For this exercise, output the line holding "Duis aute irure" and all subsequent lines of the entries below, unchanged, up to and including the last.

* Records supplied:
——

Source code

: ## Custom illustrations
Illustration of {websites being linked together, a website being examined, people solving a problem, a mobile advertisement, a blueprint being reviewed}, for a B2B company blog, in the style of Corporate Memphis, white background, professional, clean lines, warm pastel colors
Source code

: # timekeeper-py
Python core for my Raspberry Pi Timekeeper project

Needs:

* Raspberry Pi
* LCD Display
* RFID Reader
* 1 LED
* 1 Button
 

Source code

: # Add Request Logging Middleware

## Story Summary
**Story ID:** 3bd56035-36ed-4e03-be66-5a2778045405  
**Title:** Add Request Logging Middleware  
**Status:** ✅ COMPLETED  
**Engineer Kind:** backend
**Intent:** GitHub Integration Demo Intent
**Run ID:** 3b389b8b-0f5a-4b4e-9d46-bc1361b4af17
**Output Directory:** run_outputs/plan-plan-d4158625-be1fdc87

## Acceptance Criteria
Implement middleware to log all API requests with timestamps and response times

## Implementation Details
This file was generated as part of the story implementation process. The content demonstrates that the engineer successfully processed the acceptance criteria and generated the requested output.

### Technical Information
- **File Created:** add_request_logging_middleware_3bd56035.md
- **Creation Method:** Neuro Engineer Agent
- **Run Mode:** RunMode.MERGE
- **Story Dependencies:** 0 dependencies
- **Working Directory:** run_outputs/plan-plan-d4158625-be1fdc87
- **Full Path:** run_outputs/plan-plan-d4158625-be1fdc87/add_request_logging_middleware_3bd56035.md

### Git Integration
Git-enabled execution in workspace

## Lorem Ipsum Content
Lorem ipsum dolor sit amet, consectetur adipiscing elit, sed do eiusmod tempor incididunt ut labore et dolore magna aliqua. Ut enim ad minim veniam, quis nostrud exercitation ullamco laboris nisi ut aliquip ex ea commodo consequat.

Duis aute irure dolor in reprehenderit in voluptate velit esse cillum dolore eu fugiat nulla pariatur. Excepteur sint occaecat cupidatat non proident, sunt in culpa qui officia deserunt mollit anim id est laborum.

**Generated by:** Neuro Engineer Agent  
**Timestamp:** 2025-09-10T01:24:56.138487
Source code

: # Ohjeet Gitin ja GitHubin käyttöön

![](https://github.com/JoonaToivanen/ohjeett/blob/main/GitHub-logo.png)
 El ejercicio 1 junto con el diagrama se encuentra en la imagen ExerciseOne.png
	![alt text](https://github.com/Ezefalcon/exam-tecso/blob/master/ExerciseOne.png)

——

* Exercise solution:
Duis aute irure dolor in reprehenderit in voluptate velit esse cillum dolore eu fugiat nulla pariatur. Excepteur sint occaecat cupidatat non proident, sunt in culpa qui officia deserunt mollit anim id est laborum.

**Generated by:** Neuro Engineer Agent  
**Timestamp:** 2025-09-10T01:24:56.138487
Source code

: # Ohjeet Gitin ja GitHubin käyttöön

![](https://github.com/JoonaToivanen/ohjeett/blob/main/GitHub-logo.png)
 El ejercicio 1 junto con el diagrama se encuentra en la imagen ExerciseOne.png
	![alt text](https://github.com/Ezefalcon/exam-tecso/blob/master/ExerciseOne.png)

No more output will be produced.